The Student Success Champions program expanded to include the Accelerated Masters in Nursing Pathway during the spring 2022 semester.

“Academic success, especially in nursing, is rarely defined as a GPA-based thing. To go on to be a great nurse, it’s about a compassion for others and your ability to understand people at a different level,” Love said. “From a personal perspective, one of the things that drew me to the hospital and to UAB as a school is the diversity in our student population—and not just in any one aspect, but in lives and life conditions. Our students bring their world view and perspective and experience into the role, which makes it so exciting to help them transition to nursing.”

AMNP students, as well as some students in the BSN program, already have a bachelor’s degree or higher in a non-nursing field, and for most, nursing is a second career. Their life and career experiences are a benefit to the nursing field, Love said, as they approach nursing from a new perspective. But it also means facing potential challenges.

“The Student Success Champions program is very much about sitting down and meeting people where they are, looking at what amazing things they offer to the field, but also looking at the barriers.
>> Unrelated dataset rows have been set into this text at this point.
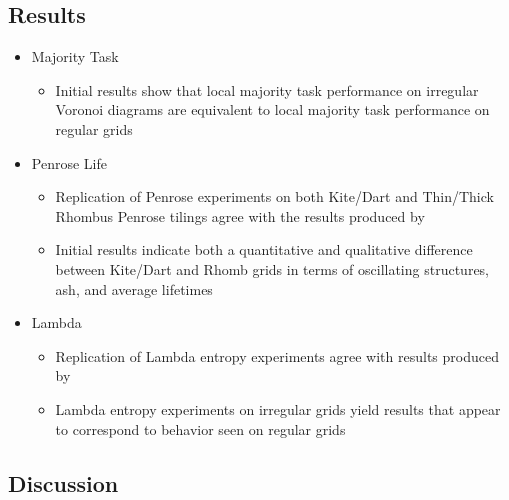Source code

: \documentclass[a4paper, 11pt]{article}
\begin{document}
\subsection*{Results}

\begin{itemize}
\item Majority Task
\begin{itemize}
\item Initial results show that local majority task performance on irregular Voronoi diagrams are equivalent to local majority task performance on regular grids
\end{itemize}

\item Penrose Life
\begin{itemize}
\item Replication of Penrose experiments on both Kite/Dart and Thin/Thick Rhombus Penrose tilings agree with the results produced by \citeauthor{ow10}
\item Initial results indicate both a quantitative and qualitative difference between Kite/Dart and Rhomb grids in terms of oscillating structures, ash, and average lifetimes
\end{itemize}

\item Lambda

\begin{itemize}
\item Replication of Lambda entropy experiments agree with results produced by \citeauthor{wo90}

\item Lambda entropy experiments on irregular grids yield results that appear to correspond to behavior seen on regular grids
\end{itemize}

\end{itemize}

\subsection*{Discussion}
\end{document}
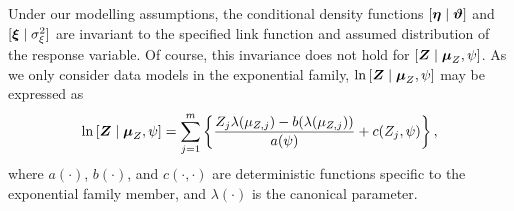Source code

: \documentclass[nojss]{jss}
\def\mbf#1{{%
\mathchoice%
{\hbox{\boldmath$\displaystyle{#1}$}}%
{\hbox{\boldmath$\textstyle{#1}$}}%
{\hbox{\boldmath$\scriptstyle{#1}$}}%
{\hbox{\boldmath$\scriptscriptstyle{#1}$}}%
}}
\def\vec{\mbf}
\begin{document}
Under our modelling assumptions, the conditional density functions  $[\vec{\eta}\mid\vec{\vartheta}]$ and $[\vec{\xi} \mid \sigma^2_\xi]$ are invariant to the specified link function and assumed distribution of the response variable. 
 Of course, this invariance does not hold for $[\vec{Z} \mid \vec{\mu}_Z, \psi]$. 
As we only consider data models in the exponential family, $\ln{[\vec{Z}  \mid  \vec{\mu}_Z, \psi]}$ may be expressed as  
\begin{equation}\label{eqn:ln[Z|Y],ExpFam}
\ln{[\vec{Z} \mid \vec{\mu}_Z, \psi]}
=
\sum_{j=1}^m\left\{
\frac{Z_j\lambda(\mu_{Z, j}) - b(\lambda(\mu_{Z, j}))}{a(\psi)} + c(Z_j, \psi)\right\},
\end{equation}
where $a(\cdot)$, $b(\cdot)$, and $c(\cdot, \cdot)$ are deterministic functions specific to the exponential family member, and $\lambda(\cdot)$ is the canonical parameter. %

\end{document}
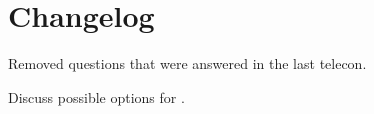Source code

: \section{Changelog}
\begin{revision}
  \item Removed questions that were answered in the last telecon.
  \item Discuss possible options for .
\end{revision}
We help them find resources and a sense of community as they consider, ‘How do I turn this potential challenge into something that helps me be successful in the profession as a whole?’” Love said. “Resources have been set up for a long time, but too often they come in to ‘get you back on track.’ This is an opportunity to be more proactive, to learn skills super early on, so that as you’re moving through the program and they’re no longer an issue.”

The strength of the Student Success Champions comes from the understanding that all students face unique challenges and have different needs, Childs said. And ultimately, this program is one step in a continual conversation.

“This program is one way we can address the magnitude of what is needed, not just from an academic but also from a psychosocial perspective. It allows us to take a step back and look at how we engage with students and how we focus on the tools they need,” Childs said. “From here, we can address ways to further incorporate the new American Association of Colleges of Nursing Essentials, continuing to help our students become more resilient and more strategic as they navigate this education system and their careers.”